A 52 mins documentary, 2012
Directed by Alexandra Guité

Behind a picturesque village whose natural beauty is displayed on countless postcards, there lies another village, one that grates and grinds, for the inhabitants of Percé, on the rugged Gaspé coast, face a harsh reality. Isolated and caught between a hardscrabble land and often stormy sea, they have fashioned a strong, fiercely independent identity. Perceived at times as builders and at other times as artists, tourist trap operators or even reactionaries (chasing off members of the FLQ in 1969 with fire hoses), the people of Percé have left their mark on the collective imagination.  They have been seen as insubordinate rebels since the days of the French regime, and indeed the reputation of Percé as a place of questionable customs has deep roots.

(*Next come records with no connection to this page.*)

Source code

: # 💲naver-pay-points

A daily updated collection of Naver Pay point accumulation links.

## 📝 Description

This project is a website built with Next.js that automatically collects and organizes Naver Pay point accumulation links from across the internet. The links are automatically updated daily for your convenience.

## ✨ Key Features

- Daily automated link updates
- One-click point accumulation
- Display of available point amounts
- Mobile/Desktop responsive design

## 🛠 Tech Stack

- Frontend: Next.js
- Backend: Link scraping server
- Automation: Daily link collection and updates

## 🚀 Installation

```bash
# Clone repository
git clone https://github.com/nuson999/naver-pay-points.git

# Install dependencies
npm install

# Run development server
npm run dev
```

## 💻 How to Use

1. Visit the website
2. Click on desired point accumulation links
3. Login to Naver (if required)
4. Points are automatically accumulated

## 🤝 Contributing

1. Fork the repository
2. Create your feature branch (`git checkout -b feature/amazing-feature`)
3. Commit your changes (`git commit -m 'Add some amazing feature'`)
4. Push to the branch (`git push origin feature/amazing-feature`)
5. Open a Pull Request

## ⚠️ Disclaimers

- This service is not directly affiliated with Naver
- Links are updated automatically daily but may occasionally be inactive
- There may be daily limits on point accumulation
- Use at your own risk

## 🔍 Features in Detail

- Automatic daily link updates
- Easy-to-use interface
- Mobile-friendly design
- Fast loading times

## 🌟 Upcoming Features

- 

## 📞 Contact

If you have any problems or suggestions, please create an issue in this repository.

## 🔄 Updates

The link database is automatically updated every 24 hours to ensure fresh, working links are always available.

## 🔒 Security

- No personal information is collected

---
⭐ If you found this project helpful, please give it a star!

The documentary Headstrong captures this independent spirit in a sensitive portrayal of the daily lives of four personalities who best embody this proud and fiery character. The spectator is invited to experience the rhythms of Percé through all four seasons. An ambitious parish priest, a nature-loving sculptor, a hard-working politician, also deep sea diver and part-time barman and a bohemian hotel owner guide the viewer through a unique human journey at the heart of a remarkable place that lies at the outermost bounds of Quebec. In a narrative interspersed with animated illustrations and dreamlike asides, the film explores issues of identity and economic and cultural survival in a region hit hard by exploitation of its natural resources, which has led to the disappearance of the cod fishery, a dying forestry industry and abandoned mines. The film is an original, intimate incursion into both the lives of five strong personalities and a unique village that is a popular tourist site in the summer, but a veritable ghost town in the winter. Not only splendid, Percé is also austere and highly competitive, a place where mythic legends abound, not to mention rumour, envy and jealousy in a village where everyone knows everyone else. The film is an invitation to discover the many facets of this physical and allegorical site, a place that haunts those who linger there for more than a few hours.  Take the plunge.